» WHAT TO WORK ON
What is needed is a copy of each line in the listing below that contains "chính".

=== Section Start ===

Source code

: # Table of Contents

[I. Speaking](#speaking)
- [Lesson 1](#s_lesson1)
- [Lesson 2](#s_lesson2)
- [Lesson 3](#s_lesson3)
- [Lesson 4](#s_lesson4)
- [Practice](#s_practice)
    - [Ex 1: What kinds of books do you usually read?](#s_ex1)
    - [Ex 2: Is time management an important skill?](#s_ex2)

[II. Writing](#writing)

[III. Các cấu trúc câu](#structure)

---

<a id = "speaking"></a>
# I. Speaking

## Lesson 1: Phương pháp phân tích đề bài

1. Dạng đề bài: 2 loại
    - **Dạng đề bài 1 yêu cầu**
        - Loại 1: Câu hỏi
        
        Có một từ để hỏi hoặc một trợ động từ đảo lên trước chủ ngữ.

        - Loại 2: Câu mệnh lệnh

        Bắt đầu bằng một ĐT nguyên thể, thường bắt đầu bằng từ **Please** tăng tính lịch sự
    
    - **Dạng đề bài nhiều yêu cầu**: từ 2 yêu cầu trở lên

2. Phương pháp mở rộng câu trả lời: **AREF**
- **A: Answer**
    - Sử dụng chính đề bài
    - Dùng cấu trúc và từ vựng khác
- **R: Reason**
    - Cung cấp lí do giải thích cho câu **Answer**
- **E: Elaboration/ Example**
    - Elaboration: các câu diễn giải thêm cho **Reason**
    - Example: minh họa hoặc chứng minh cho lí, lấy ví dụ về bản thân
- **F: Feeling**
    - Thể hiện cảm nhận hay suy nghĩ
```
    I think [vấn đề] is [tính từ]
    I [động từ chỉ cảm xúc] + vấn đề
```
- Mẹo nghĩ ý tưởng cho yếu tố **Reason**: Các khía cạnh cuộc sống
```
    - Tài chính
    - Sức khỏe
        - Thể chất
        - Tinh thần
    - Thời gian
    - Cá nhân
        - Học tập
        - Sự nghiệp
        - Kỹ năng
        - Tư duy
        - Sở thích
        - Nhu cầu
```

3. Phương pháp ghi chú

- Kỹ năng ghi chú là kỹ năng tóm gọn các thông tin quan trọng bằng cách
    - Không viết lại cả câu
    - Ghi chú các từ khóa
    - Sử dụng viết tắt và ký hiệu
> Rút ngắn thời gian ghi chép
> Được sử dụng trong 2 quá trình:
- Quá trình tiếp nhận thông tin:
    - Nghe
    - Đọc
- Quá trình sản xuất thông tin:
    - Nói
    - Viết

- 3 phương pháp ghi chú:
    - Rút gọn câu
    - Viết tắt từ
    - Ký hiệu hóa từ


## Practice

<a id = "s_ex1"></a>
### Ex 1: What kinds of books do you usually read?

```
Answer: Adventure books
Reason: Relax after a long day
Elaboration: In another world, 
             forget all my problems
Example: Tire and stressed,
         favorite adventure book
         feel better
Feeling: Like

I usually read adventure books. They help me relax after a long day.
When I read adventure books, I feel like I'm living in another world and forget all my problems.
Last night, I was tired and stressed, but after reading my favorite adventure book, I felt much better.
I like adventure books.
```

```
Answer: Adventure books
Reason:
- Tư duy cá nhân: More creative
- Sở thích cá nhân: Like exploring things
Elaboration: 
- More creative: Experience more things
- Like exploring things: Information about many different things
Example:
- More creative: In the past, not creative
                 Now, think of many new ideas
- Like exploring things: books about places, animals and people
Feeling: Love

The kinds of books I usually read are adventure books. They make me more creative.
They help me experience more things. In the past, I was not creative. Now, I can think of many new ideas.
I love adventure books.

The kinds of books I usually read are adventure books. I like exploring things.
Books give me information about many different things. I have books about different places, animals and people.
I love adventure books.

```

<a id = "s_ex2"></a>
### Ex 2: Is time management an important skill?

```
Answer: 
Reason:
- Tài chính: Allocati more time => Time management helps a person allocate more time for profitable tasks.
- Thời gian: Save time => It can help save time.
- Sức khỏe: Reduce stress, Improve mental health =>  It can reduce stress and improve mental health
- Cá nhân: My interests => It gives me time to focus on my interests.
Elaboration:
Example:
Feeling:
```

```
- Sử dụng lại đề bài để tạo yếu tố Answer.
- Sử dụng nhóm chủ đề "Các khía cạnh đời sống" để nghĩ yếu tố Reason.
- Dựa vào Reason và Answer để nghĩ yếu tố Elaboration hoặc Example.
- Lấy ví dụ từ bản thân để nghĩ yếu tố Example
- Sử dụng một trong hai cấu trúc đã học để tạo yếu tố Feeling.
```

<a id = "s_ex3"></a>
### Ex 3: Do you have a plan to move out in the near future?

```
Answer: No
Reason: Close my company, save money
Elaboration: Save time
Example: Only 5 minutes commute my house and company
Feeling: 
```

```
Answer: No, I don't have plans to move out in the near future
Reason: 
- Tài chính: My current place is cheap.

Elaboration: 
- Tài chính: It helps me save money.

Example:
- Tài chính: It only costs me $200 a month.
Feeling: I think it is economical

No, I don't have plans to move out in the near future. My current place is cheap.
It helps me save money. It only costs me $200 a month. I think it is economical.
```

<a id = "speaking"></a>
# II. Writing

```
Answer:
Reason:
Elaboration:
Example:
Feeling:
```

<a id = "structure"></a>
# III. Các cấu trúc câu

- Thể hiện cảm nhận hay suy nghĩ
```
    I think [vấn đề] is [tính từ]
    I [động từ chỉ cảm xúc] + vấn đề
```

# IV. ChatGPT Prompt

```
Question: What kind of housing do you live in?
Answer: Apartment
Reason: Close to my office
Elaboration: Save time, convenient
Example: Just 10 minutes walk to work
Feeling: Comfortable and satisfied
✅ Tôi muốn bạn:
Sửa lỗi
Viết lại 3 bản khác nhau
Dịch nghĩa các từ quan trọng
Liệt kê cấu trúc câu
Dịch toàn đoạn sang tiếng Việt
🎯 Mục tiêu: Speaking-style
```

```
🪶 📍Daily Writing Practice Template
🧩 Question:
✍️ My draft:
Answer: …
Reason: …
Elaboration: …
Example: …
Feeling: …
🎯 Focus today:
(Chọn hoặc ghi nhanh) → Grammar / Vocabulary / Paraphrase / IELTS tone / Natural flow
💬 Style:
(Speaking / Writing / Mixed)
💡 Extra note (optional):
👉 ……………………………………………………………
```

=== Section End ===

» WRITTEN RESPONSE
    - Sử dụng chính đề bài
    - Tài chính
- Tài chính: Allocati more time => Time management helps a person allocate more time for profitable tasks.
- Tài chính: My current place is cheap.
- Tài chính: It helps me save money.
- Tài chính: It only costs me $200 a month.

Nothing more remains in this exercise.